Ventricular enlargement occurs in several neurodegenerative and psychiatric diseases. A large genome-wide association study (GWAS) has identified seven loci associated with ventricular volume. The rate of ventricular enlargement increased in the progression of disease from normal cognition to dementia. Here, we aimed to use the rate of ventricular enlargement as an endophenotype for the development and progression of neurodegenerative diseases to discover more common genetic variants. We performed a GWAS of the rate of ventricular enlargement using 507 nondemented non-Hispanic white participants from the Alzheimer’s Disease Neuroimaging Initiative (ADNI) cohort.

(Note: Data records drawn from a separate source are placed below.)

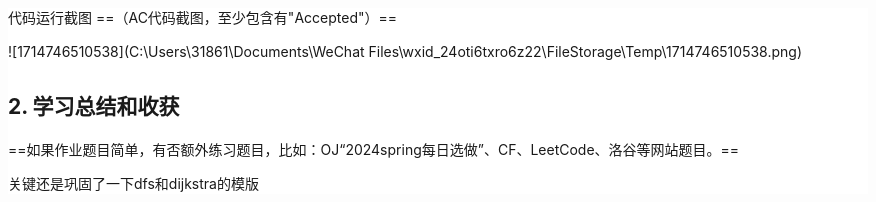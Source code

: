 

代码运行截图 ==（AC代码截图，至少包含有"Accepted"）==

![1714746510538](C:\Users\31861\Documents\WeChat Files\wxid_24oti6txro6z22\FileStorage\Temp\1714746510538.png)



## 2. 学习总结和收获

==如果作业题目简单，有否额外练习题目，比如：OJ“2024spring每日选做”、CF、LeetCode、洛谷等网站题目。==



关键还是巩固了一下dfs和dijkstra的模版

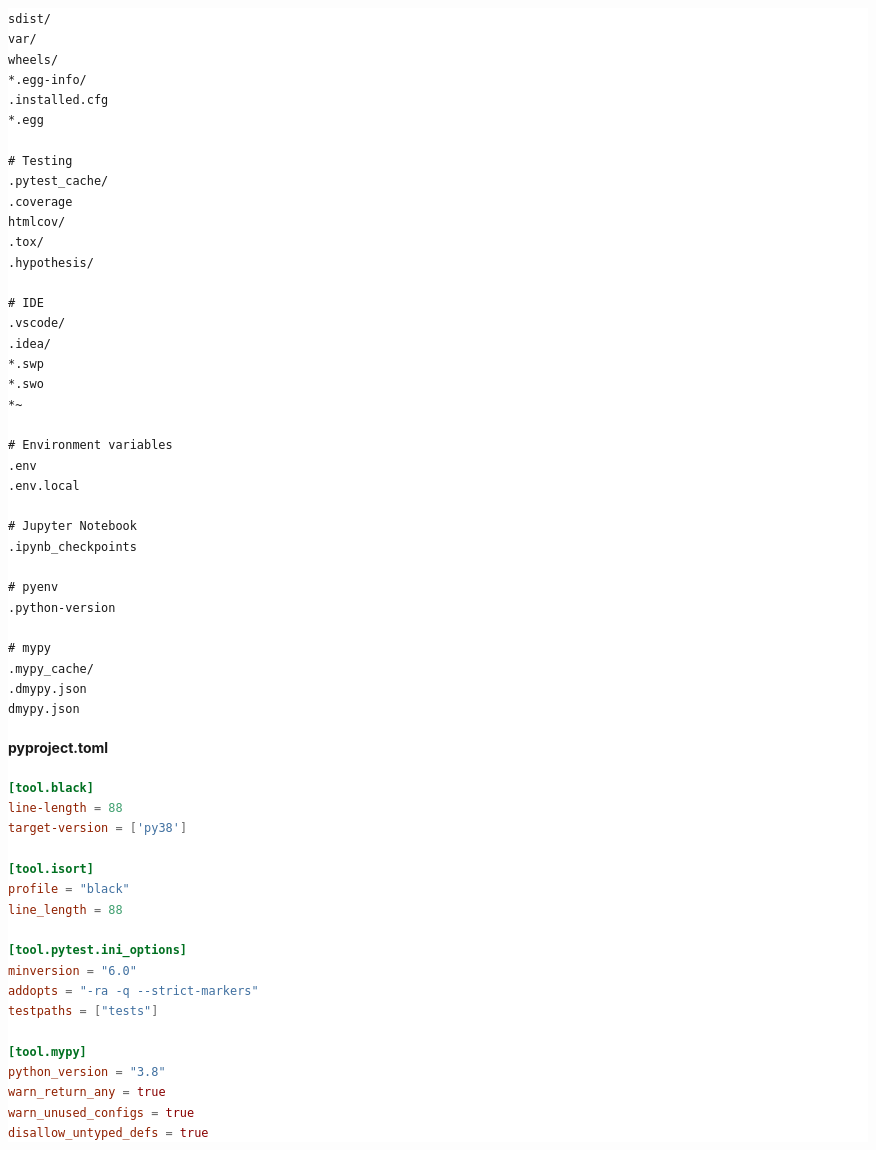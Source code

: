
 ```
sdist/
var/
wheels/
*.egg-info/
.installed.cfg
*.egg

# Testing
.pytest_cache/
.coverage
htmlcov/
.tox/
.hypothesis/

# IDE
.vscode/
.idea/
*.swp
*.swo
*~

# Environment variables
.env
.env.local

# Jupyter Notebook
.ipynb_checkpoints

# pyenv
.python-version

# mypy
.mypy_cache/
.dmypy.json
dmypy.json
```

#### pyproject.toml
```toml
[tool.black]
line-length = 88
target-version = ['py38']

[tool.isort]
profile = "black"
line_length = 88

[tool.pytest.ini_options]
minversion = "6.0"
addopts = "-ra -q --strict-markers"
testpaths = ["tests"]

[tool.mypy]
python_version = "3.8"
warn_return_any = true
warn_unused_configs = true
disallow_untyped_defs = true
```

Linear regression model was used to identify the association of the rate of ventricular enlargement with single nucleotide polymorphisms (SNPs) in PLINK software. The associations of genome-wide significant SNPs with other four phenotypes were further discussed. Two SNPs (rs11620312, P = 4.04×10−8; rs79174114, P = 4.28×10−8) within SIAH3 gene in linkage disequilibrium (LD) reached genome-wide significance for association with increased rate of ventricular enlargement. Some intergenic SNPs and SNPs within NKAIN2, TBC1D2, GALNT18, ABCC1 and SRCIN1 genes were identified as potential candidates. SIAH3 rs11620312-C carriers were associated with poor cognition and brain hypometabolism longitudinally. Our findings indicated that SIAH3 gene may have potential influence on the pathogenesis of neurodegenerative diseases.